While there were plenty of motivating factors behind Nigeria’s conflict, there were also external ones such as the Libyan Civil War and the rise of ISIS in Syria and Iraq. As the Nigerian Army, with the help of South African contractors, put Boko Haram on the ropes, Abubakr Shekau pledged his allegiance to ISIS. Interestingly, there is also a power struggle within two factions of Al-Shabab in Somalia. One faction wants to remain aligned with al-Qaeda while the other wants to pledge allegiance to ISIS.

“It did not require a nuclear physicist to predict that the collapse of Libya would result in the proliferation of weapons and conflict across North and West Africa,” Eeben Barlow, the chairman of STTEP, told SOFREP. Specialized Tasks, Training, Equipment, and Protection (STTEP) provided training and combat support to a Nigerian strike force from January to March of 2015. “It is also no secret that Boko Haram has been the beneficiary of some training and equipment from ISIL,” Barlow continued. “Prisoners have told us that Boko Haram is and has been supplied and supported by ‘Europeans’ who have arrived in their safe areas by helicopter.”

What anti-government force maintains helicopters—which would allude to a state sponsor—is unknown. As usual, there are more questions than answers.

The inadvertent impact of American support in Syria

SOFREP has previously reported on American support for the Free Syrian Army (FSA). A number of covert programs have been underway for several years to arm and train members of the FSA. One such program involves transporting FSA members from Aleppo to an airfield in Turkey, where they are then flown to a Gulf state. Once there, they receive training from Americans, including how to use the TOW missile system.

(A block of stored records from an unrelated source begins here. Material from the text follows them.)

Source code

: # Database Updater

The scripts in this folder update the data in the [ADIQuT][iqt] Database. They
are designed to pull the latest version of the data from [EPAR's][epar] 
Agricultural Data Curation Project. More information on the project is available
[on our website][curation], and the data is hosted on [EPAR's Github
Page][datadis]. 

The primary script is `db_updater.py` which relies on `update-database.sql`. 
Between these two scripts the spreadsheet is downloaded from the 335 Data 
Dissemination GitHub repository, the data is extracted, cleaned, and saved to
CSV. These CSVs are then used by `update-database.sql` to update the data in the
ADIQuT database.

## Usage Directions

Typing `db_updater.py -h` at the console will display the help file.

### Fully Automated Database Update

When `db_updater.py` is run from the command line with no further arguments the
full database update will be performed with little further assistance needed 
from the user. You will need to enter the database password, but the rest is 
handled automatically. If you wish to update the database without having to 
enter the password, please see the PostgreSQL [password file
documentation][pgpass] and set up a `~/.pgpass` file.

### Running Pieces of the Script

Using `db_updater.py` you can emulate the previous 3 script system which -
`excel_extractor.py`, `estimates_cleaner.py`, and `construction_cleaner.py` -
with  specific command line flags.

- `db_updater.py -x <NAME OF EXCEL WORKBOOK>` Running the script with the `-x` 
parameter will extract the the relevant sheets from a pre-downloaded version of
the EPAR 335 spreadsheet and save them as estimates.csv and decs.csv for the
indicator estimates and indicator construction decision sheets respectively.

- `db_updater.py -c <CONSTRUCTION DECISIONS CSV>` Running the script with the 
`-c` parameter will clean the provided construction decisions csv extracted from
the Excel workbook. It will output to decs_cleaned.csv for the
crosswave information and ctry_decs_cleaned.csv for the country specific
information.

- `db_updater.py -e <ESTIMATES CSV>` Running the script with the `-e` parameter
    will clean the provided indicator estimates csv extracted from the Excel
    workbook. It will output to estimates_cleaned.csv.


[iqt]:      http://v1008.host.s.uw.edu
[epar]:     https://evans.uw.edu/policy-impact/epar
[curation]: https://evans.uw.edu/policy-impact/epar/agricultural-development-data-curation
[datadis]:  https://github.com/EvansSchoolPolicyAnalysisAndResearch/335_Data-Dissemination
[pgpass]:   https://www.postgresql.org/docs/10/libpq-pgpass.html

https://www.youtube.com/watch?v=QwQmO1YoR1M

The mission to vett alleged moderate rebels in Syria has been ongoing, sparking a few turf wars between the Central Intelligence Agency and the Army’s Intelligence Support Activity as contractors working within an Alternative or Compensatory Control Measures (ACCM) program were deployed to find viable partner forces in Syria. An ACCM allows information and operations to be compartmentalized on a need-to-know basis. In this way, the various participants in the program have no idea that they are working as a cog in a much larger machine.